What We Give to Our Kids

dna strand

a short story by Kyle W. Davis

Eighteen Years Ago

I’ll do anything for him. Celeste paced in the softly lit clinic room and felt that statement’s truth about Chase—their future son. As a math professor, she relied on step-by-step proofs to establish truths. Yet she couldn’t explain this premonition. But like gravity to the ancients, she knew it to be true.

Colorful pictures of plump, beaming IVF babies decorated the clinic’s walls. The room was made for conversations, not operations. She watched Mason as he swiped through the colorful pages on the clinic’s tablet. She knew another thing: they would be getting a gene—some gene to improve things—no matter Mason’s opinion. Years ago, her sister had received an experimental gene therapy to cure a would-be fatal condition, and it worked. Thirty years later, gene transplants weren’t for only saving life, but improving it. A marketplace for the rich, famous, and talented sprung up to sell copies of their genes to hopeful parents wanting the best.

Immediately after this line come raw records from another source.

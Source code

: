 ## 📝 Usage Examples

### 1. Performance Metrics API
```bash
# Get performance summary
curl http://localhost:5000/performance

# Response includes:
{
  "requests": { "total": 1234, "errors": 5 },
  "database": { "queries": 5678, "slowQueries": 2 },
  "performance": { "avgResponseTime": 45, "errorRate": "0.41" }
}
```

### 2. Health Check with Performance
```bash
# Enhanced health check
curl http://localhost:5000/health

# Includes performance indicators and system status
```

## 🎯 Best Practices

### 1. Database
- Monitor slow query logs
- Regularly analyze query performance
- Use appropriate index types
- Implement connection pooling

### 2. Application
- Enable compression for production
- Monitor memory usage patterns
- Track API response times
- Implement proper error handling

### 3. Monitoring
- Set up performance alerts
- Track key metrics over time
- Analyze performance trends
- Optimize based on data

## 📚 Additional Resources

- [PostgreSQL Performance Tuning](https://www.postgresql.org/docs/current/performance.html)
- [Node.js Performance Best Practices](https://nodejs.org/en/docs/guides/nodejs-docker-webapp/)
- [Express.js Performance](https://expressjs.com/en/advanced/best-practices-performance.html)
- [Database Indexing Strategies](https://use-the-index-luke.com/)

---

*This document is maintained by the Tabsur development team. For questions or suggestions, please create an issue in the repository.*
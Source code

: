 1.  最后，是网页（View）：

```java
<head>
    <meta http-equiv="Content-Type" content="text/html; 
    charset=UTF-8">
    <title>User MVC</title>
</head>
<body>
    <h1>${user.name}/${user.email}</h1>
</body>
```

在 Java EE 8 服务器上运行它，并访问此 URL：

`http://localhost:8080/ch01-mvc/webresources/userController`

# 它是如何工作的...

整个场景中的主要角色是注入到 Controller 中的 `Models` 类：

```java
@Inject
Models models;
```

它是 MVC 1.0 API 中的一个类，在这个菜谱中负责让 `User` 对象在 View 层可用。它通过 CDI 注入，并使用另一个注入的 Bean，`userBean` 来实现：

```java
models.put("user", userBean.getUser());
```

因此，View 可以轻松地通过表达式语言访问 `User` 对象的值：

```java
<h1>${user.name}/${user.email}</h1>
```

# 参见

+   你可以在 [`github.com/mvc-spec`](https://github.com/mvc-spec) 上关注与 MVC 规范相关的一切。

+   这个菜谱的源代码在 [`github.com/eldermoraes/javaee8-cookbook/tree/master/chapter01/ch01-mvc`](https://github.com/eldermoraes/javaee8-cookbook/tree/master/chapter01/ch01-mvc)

“This stuff is impossible to understand,” said Mason. “Except the price. They have a lot of options, just—”

She completed his thought: Nothing for an associate math professor and a junior real estate agent after IVF costs.

“We have to do it,” said Celeste. “This is what parents do for their kids. It’s the smart thing to do.”

“If I sell 38 Stratford.”

Celeste read the tablet over Mason’s shoulder. Each page featured a celebrity, a pithy bio, details about their special gene, and colorful cartoons of a looping and twisting protein, impossibly complicated and yet perfectly calibrated.

“What’s this one?” said Celeste.

“Actin. From that Serbian tennis pro. It’s twelve thousand.”

He scrolled past a clip of the lanky Serb whipping his racket around with speed and grace, the ball skipping past his winded opponent. Actin, it stated, was involved in muscle contraction and movement. The Serb’s reaction times were one-hundred-and-fifty-two percent faster than average due to rare genetic changes that improved muscle strength and quickness.

He tapped the screen, another gene. Something sensible: a blood group antigen for type AB blood, RH positive from a famous actor. Chase could be a universal recipient, and every blood transfusion would be acceptable. Eight thousand. Mason tapped on others: a Michelin-star chef with superior taste buds; a Grammy-winning pianist with long fingers.

Continue reading on Substack

Get flash fiction in your inbox.

You have Successfully Subscribed!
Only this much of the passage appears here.